第13話 アルテミス、新たな神獣と契約する

 私は、フェニックスの話を聞いて、涙が溢れてきて泣いてしまった。


 色々な思いが駆け巡って、嬉しさ、寂しさ色んな感情が入りまじった涙だ。


「どうしたんだい?アルテミス」


「どうしたの?」


 急に泣き出した私の元にやって来て、お父様とお母様が泣き出した理由を聞いてきた。

 イリスも心配そうな顔している。


「グスン……私を助けるためにお父様とお母様が国を出る原因になった風習が……グスン……廃止になるかもと聞き……グスングスン……お父様とお母様が国に戻れるのと姉様に会えるという嬉しさ……グスン……最近、森からも出れるようになり出会った人々、森に住む魔獣や動物のお友達と……グスングスン……別れなければならないという悲しさが沸き上がって来て、涙が出てきてしまいました……グスン」



 私はみんなに涙の理由を涙ながらに説明した。



「そうか。アルテミスは、優しい子だね。

 まだ廃止されたわけじゃないから今すぐカルディナ王国を離れるとかではないからね。

 でも、いつ離れることになってもいいようにたくさんいい思い出を作っておけばいいんだよ。

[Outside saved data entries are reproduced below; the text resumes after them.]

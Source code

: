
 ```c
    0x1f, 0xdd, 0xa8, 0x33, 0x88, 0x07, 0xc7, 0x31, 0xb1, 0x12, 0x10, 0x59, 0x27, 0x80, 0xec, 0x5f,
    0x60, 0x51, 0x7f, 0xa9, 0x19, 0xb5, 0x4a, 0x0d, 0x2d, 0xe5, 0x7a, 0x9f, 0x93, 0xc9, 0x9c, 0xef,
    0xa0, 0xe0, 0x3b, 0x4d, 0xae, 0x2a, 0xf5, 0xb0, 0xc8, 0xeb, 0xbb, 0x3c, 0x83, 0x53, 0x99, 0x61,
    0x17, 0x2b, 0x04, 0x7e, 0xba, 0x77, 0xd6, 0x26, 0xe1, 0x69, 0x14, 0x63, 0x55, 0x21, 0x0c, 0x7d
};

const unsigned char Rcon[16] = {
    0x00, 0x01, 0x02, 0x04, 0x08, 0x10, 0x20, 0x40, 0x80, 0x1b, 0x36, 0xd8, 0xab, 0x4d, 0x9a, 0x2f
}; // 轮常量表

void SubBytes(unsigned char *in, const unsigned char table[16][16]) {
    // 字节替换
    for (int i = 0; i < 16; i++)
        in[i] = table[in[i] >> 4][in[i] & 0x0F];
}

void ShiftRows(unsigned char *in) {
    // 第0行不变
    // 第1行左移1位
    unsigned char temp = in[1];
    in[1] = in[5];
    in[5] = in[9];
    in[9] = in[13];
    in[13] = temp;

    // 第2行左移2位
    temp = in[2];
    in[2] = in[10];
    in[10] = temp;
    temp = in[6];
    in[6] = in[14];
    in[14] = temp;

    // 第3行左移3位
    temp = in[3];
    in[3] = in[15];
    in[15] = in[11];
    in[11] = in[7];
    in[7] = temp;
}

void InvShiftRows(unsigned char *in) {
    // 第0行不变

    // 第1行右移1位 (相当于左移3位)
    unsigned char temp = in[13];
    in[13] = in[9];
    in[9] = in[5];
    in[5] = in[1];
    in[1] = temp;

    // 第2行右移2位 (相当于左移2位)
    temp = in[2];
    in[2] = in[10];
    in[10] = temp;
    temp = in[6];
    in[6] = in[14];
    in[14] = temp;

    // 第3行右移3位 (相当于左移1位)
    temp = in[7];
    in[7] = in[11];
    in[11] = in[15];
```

 それにラルフェーリア王国に戻ったとしてもカルディナ王国は友好国だから二度と来れないわけじゃないからね。安心しなさい」



「そうね。いつまでもその優しさを持ち続けてね。それに風習が廃止されるのであれば、カルディナ国王の提案は、とてもアルテミスのために役立つわね。賛成しといて良かったわ」


 お父様とお母様が泣いている私を慰めてくれた。

 優しい二人の子として生まれて本当に良かった。


「あと一つ聞いてもいいですか」


「なんだい?」


「なあに?」


「フェニックスってハイエルフやエルフにとって特別な存在なのですか?」


「そうだよ。フェニックス様は、ラルフェーリア王国の守護神獣様なんだよ。

 私たちハイエルフやエルフたちを護ってくれている存在だね」


「そんなことないよ。ラルフェーリア王国の初代国王だったルシファーとの契約で、何かあった時にちょっと手助けをしてあげているだけだからね。

 まあ、ルシファーのどんなことがあろうと子供は大切にという想いを無下にするような風習を作ったラルフェーリア王国に対して、僕も我慢の限界だからこのままだと守護神獣の役目を辞めるつもりでいるけどね」


 初代国王のルシファーさんは、フェニックスにとって大切な存在なんだね。


 今のままだとフェニックスが守護神獣を辞めてしまう。

 そうすると何かあった時に助けてくれなくなってしまう。


 ラルフェーリア王国には、お姉様も叔父夫婦と従弟もいるのだ。


 お父様とお母様に連れられ生まれて直ぐに国を出た私には他のハイエルフやエルフたちのことまでは考えられないけど、身内が困るようなことはない方がいい。


 それにフェニックスの大切な初代国王が愛した国なのだどうにかしてあげたいと思った。



「そうだ。アルテミス。アルテミスはルシファーに似ているから僕と契約しようよ。

 そうしたらアルテミスがラルフェーリア王国の王にならなかったとしてもラルフェーリア王国の守護神獣を続けてあげるよ」


「よろしくお願いします」


 私は、フェニックスの提案に迷うことなく即答した。


「じゃあ、名前を付けてくれるかな」


「初代国王と契約していたなら初代国王から付けてもらった名前があるんじゃないの?

 名前を捨てることになっちゃうと思うんだけどいいの?」


「大丈夫だよ。ルシファーとは魔力だけによる契約だったから名付けはされてない。

 アルテミスとするのは、魔力と名付けの契約だから最も強固な契約だよ。

 魔力は、僕の怪我を治してもらった時にもらったからあとは名付けだけだよ」


「じゃあ、ルクス」


「うん。気に入った。今日から僕はルクスだ。

 カエサルとマリアも今後はそう呼ぶようにね」


 こうして私は、新たな神獣との契約を完了した。

 あとはラルフェーリア王国の風習が廃止されれば、ラルフェーリア王国は大丈夫だね。


 初代国王ルシファーからルの一文字もらって、フェニックスのクスを合わせてルクス。

 我ながら安易な名前にしたものだ。